* [What you will do] Whenever a line of the material contains the string "Step", it should be copied.

* [Dataset extract]

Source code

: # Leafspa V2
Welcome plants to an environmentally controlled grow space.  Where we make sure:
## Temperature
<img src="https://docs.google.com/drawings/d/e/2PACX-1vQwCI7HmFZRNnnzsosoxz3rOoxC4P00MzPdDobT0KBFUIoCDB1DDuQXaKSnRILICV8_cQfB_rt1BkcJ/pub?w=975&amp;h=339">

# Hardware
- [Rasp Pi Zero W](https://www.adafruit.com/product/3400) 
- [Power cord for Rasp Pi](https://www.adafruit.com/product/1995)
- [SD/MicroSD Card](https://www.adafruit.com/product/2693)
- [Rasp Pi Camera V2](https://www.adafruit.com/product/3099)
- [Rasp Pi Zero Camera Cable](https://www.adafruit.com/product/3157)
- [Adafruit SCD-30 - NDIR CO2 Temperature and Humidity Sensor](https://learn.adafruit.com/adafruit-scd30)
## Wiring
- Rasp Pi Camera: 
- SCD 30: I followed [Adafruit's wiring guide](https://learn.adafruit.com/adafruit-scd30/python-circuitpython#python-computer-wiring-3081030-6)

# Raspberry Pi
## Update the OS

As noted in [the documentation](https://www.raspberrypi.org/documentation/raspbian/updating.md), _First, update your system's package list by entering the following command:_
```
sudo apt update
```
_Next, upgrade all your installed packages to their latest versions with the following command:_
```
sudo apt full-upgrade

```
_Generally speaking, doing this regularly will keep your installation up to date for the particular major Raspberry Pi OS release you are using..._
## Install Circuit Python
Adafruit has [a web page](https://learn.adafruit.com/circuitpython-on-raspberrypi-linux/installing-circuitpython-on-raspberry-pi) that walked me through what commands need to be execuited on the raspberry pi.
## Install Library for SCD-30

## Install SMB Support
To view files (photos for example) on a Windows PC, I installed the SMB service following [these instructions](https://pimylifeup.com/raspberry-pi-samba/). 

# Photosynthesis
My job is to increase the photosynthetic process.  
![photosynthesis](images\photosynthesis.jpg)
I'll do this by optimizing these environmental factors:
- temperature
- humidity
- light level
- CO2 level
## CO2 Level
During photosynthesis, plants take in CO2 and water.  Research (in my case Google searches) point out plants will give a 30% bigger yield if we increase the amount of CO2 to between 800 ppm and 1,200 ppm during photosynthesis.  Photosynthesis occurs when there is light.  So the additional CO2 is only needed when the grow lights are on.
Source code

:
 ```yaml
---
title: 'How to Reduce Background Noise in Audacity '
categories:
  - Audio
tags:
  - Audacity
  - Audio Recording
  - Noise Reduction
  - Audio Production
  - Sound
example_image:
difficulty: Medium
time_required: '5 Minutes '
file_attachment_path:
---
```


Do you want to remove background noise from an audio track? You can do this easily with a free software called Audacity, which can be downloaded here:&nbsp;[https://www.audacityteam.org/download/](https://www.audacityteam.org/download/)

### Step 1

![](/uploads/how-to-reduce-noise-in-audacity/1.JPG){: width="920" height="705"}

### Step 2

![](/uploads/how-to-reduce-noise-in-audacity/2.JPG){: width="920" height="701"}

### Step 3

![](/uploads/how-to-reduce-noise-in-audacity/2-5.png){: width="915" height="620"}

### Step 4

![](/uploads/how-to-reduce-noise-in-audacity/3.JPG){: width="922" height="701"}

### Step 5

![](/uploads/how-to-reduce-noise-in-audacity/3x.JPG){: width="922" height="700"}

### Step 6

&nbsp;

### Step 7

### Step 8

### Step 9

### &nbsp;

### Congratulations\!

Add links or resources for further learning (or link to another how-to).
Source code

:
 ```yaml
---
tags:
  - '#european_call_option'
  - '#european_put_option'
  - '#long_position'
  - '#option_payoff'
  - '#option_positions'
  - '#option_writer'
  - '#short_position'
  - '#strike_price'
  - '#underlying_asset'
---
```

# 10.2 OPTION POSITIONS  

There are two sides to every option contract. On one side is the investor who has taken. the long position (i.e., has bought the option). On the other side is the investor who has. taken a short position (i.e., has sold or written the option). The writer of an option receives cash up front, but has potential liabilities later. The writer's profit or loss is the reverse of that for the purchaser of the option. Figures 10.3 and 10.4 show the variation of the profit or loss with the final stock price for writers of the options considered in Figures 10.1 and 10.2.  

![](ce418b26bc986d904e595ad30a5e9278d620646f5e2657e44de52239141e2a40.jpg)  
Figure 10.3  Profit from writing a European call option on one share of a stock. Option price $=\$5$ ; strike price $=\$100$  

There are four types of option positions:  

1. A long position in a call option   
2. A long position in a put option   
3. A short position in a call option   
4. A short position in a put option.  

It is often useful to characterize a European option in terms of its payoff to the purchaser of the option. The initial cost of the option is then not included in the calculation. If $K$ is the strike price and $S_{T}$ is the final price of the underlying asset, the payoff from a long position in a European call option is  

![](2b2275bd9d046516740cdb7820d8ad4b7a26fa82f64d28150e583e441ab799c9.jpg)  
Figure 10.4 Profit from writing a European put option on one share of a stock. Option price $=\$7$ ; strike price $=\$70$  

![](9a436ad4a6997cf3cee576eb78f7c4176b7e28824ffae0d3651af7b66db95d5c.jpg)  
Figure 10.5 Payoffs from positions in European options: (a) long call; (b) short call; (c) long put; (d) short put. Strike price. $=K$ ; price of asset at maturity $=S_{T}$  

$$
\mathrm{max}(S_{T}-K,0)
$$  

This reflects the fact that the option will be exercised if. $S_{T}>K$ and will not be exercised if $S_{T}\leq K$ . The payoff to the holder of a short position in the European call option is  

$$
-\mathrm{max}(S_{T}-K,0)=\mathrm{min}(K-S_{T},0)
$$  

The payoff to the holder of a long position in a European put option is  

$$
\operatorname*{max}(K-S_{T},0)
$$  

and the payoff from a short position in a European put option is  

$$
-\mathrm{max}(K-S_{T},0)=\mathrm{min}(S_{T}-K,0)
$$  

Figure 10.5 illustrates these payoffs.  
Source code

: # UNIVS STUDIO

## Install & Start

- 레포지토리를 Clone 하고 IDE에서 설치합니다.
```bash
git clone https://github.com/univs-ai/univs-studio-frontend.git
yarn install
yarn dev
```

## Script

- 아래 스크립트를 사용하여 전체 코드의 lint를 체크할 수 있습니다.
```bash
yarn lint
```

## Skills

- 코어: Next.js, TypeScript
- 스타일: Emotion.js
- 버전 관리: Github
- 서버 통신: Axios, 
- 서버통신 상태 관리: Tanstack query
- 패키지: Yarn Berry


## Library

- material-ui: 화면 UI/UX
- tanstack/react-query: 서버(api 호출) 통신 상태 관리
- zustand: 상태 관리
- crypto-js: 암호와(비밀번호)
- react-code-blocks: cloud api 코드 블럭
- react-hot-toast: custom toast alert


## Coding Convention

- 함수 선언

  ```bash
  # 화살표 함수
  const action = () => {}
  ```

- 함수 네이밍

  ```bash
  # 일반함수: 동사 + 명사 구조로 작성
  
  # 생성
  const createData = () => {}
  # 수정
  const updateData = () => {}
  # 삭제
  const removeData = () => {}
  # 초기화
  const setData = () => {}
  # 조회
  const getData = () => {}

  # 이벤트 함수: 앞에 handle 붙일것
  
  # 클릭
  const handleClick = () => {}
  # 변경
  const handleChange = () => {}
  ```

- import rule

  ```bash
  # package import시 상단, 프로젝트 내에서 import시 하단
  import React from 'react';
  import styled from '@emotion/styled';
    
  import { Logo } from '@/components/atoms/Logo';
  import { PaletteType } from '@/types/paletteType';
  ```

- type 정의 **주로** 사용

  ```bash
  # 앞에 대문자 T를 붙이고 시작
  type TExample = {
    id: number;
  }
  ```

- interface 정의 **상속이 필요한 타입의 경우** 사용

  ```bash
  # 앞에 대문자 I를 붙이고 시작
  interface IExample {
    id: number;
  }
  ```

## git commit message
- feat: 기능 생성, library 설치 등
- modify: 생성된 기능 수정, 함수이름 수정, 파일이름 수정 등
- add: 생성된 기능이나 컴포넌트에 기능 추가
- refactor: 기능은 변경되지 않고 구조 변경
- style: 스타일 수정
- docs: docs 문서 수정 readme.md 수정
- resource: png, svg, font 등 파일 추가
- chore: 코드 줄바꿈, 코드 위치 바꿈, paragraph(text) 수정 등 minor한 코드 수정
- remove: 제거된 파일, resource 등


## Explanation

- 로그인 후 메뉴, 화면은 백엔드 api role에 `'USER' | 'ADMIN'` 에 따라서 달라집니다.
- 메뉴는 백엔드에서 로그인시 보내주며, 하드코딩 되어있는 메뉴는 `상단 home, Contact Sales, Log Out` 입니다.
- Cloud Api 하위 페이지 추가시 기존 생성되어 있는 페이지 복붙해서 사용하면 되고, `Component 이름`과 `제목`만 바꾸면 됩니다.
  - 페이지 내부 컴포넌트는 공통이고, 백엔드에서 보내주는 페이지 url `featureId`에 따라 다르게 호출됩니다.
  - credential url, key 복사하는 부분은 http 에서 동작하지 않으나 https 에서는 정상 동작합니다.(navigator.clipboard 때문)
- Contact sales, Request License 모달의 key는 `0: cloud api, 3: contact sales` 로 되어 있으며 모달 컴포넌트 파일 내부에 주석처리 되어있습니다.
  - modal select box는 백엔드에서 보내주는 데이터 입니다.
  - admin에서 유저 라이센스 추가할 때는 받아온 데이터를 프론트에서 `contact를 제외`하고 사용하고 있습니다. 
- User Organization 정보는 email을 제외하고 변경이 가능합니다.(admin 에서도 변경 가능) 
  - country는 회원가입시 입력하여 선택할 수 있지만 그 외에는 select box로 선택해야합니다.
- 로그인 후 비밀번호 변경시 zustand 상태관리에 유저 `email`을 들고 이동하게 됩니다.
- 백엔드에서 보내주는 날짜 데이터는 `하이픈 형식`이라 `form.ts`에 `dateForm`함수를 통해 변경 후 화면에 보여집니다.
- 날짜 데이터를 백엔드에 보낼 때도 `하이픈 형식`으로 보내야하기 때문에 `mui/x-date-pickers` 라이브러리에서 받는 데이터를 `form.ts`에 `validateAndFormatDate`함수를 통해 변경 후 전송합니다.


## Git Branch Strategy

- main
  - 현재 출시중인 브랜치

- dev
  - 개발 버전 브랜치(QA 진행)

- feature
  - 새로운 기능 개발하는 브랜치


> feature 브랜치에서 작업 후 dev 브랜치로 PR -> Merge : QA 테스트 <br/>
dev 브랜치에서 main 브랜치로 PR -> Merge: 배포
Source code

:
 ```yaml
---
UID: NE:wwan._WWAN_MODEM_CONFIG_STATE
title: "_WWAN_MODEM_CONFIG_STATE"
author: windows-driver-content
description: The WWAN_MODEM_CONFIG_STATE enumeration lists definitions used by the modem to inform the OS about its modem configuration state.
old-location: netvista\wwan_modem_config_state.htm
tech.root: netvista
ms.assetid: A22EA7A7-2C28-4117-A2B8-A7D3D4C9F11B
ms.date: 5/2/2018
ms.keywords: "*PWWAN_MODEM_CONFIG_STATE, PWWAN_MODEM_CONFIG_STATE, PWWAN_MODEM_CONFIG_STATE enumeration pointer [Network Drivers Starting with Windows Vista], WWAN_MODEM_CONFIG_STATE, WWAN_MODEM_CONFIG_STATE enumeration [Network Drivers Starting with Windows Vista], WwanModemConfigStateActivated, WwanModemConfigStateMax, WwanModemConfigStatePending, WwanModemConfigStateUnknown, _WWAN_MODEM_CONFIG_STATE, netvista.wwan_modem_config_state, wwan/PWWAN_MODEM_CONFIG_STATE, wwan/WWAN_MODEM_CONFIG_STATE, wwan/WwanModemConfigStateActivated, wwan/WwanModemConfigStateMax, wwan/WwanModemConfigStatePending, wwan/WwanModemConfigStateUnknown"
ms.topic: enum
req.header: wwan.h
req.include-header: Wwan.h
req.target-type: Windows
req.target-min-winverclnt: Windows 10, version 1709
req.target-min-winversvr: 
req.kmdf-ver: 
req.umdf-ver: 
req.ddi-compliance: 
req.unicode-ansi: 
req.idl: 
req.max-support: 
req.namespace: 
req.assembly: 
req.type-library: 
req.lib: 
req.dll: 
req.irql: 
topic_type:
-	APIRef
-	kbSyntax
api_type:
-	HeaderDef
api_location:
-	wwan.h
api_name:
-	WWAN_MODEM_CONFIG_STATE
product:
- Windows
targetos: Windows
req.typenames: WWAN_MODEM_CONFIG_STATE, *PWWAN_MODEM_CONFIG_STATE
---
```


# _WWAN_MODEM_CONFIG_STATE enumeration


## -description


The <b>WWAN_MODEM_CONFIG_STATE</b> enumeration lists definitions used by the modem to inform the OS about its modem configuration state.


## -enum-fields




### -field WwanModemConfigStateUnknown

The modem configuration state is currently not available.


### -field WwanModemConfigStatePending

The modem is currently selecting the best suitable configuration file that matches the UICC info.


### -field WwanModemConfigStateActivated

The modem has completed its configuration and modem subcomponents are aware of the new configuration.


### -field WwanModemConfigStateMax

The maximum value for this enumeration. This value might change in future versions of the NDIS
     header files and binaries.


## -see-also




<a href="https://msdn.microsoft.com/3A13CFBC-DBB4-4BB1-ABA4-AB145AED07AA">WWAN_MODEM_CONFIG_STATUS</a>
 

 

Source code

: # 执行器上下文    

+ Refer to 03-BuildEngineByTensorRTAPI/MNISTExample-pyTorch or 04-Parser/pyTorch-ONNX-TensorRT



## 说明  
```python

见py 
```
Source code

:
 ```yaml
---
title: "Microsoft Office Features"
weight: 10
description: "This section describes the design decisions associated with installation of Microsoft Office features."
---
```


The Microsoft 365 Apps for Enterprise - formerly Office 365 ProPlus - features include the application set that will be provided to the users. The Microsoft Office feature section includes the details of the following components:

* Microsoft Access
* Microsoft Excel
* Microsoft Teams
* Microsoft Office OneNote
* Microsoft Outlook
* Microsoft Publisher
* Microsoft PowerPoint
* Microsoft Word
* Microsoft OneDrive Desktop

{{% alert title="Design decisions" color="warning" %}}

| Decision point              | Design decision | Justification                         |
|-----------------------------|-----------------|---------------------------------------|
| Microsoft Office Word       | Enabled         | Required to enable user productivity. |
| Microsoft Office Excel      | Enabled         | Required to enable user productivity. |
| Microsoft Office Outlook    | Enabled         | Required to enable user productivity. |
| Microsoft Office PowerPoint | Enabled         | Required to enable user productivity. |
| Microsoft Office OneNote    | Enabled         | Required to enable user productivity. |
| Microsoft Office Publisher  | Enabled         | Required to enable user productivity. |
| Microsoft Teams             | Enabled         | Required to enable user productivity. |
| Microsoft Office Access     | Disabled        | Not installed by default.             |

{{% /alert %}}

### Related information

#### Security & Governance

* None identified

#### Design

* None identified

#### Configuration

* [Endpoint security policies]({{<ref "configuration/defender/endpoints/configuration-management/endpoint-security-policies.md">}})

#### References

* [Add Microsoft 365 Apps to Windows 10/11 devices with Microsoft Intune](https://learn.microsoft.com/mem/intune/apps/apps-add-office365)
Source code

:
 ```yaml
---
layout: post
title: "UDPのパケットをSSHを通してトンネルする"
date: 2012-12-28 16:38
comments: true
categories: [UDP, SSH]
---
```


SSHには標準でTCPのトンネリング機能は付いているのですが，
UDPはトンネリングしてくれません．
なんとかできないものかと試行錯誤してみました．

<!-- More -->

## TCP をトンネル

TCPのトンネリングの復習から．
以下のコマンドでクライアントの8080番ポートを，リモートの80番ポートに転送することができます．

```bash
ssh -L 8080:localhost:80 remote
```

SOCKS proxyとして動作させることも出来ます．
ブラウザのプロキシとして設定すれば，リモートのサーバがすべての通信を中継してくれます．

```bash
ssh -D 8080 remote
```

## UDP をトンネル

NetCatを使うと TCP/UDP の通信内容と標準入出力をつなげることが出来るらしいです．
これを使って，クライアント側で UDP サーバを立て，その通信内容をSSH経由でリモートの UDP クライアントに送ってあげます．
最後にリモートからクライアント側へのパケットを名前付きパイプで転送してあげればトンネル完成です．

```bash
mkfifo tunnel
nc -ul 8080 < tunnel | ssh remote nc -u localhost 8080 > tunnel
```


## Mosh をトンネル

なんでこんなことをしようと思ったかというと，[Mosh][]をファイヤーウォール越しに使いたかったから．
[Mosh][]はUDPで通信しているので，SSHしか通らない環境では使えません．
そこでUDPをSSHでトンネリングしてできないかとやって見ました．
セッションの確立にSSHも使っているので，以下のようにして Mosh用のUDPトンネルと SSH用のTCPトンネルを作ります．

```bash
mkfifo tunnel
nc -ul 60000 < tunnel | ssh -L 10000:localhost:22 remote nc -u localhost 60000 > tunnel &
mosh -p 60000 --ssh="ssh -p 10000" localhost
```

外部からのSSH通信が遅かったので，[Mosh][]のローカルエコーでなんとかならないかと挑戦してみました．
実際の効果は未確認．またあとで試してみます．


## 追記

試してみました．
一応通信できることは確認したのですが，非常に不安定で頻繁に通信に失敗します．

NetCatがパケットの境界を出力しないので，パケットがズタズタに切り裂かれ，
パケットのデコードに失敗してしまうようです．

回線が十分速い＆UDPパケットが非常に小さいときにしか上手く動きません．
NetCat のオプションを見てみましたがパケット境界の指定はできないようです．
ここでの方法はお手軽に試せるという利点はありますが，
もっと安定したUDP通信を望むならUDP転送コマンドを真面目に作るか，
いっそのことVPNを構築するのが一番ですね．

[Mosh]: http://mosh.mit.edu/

* [Task solution]
### Step 1
### Step 2
### Step 3
### Step 4
### Step 5
### Step 6
### Step 7
### Step 8
### Step 9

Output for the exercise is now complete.